VanDomelen experience with juggling academics with softball ball extends back to her stand-out high school days in Oregon. It’s that kind of experience that’s helped her offer advice to incoming teammates.

“If professors see you’re trying to making the extra effort to plan ahead, get work done early and ask for extensions ahead of time, they’ll be so much more understanding,” she said. “It’s a matter of respect.”

Learning to teach

This coming fall, VanDomelen will be participating in the UND Department of Teaching & Learning’s “Teaching and Education through Applied Methods” (TEAM) program. It serves as preparation for student teaching the following semester. She’ll be able to work with teachers on activities in all subjects and refine strategies before being in the classroom.

“It’s important because teaching is one of those professions where you can’t just be good at it,” VanDomelen said. “You need a lot of practice to reach that level.”

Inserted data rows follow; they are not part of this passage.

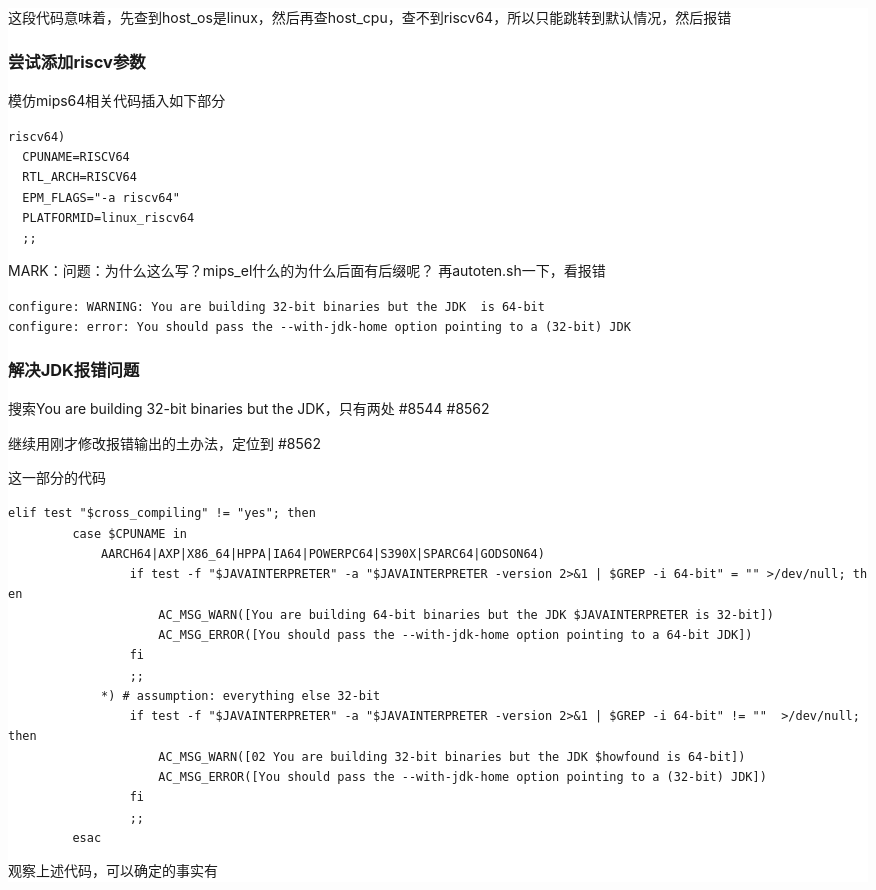 这段代码意味着，先查到host_os是linux，然后再查host_cpu，查不到riscv64，所以只能跳转到默认情况，然后报错

### 尝试添加riscv参数

模仿mips64相关代码插入如下部分

```shell
riscv64)
  CPUNAME=RISCV64
  RTL_ARCH=RISCV64
  EPM_FLAGS="-a riscv64"
  PLATFORMID=linux_riscv64
  ;;
```

MARK：问题：为什么这么写？mips_el什么的为什么后面有后缀呢？
再autoten.sh一下，看报错

```log
configure: WARNING: You are building 32-bit binaries but the JDK  is 64-bit
configure: error: You should pass the --with-jdk-home option pointing to a (32-bit) JDK
```

### 解决JDK报错问题

搜索You are building 32-bit binaries but the JDK，只有两处 #8544 #8562

继续用刚才修改报错输出的土办法，定位到 #8562

这一部分的代码

```shell
elif test "$cross_compiling" != "yes"; then
         case $CPUNAME in
             AARCH64|AXP|X86_64|HPPA|IA64|POWERPC64|S390X|SPARC64|GODSON64)
                 if test -f "$JAVAINTERPRETER" -a "$JAVAINTERPRETER -version 2>&1 | $GREP -i 64-bit" = "" >/dev/null; then
                     AC_MSG_WARN([You are building 64-bit binaries but the JDK $JAVAINTERPRETER is 32-bit])
                     AC_MSG_ERROR([You should pass the --with-jdk-home option pointing to a 64-bit JDK])
                 fi
                 ;;
             *) # assumption: everything else 32-bit
                 if test -f "$JAVAINTERPRETER" -a "$JAVAINTERPRETER -version 2>&1 | $GREP -i 64-bit" != ""  >/dev/null; then
                     AC_MSG_WARN([02 You are building 32-bit binaries but the JDK $howfound is 64-bit])
                     AC_MSG_ERROR([You should pass the --with-jdk-home option pointing to a (32-bit) JDK])
                 fi
                 ;;
         esac
```

观察上述代码，可以确定的事实有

She says growing up with a teacher as a mom taught her a lot about working with youngsters, and her high school had a teacher’s assistant program with the elementary school across the street.

“I got to watch one of my favorite teachers at the time work with her first-grade class,” she said. “I think UND’s professors have had so much time in the classroom that they aren’t just feeding you information. What they’re telling you is important for a reason, and it’s going to help you.

“A lot of the girls on the team will call me ‘grandma’ because I’m still here and I’m the oldest, but I also like to take care of everyone. I feel like that’s a big strength that teachers need. You have to genuinely care about their success, and I think I have that strength.”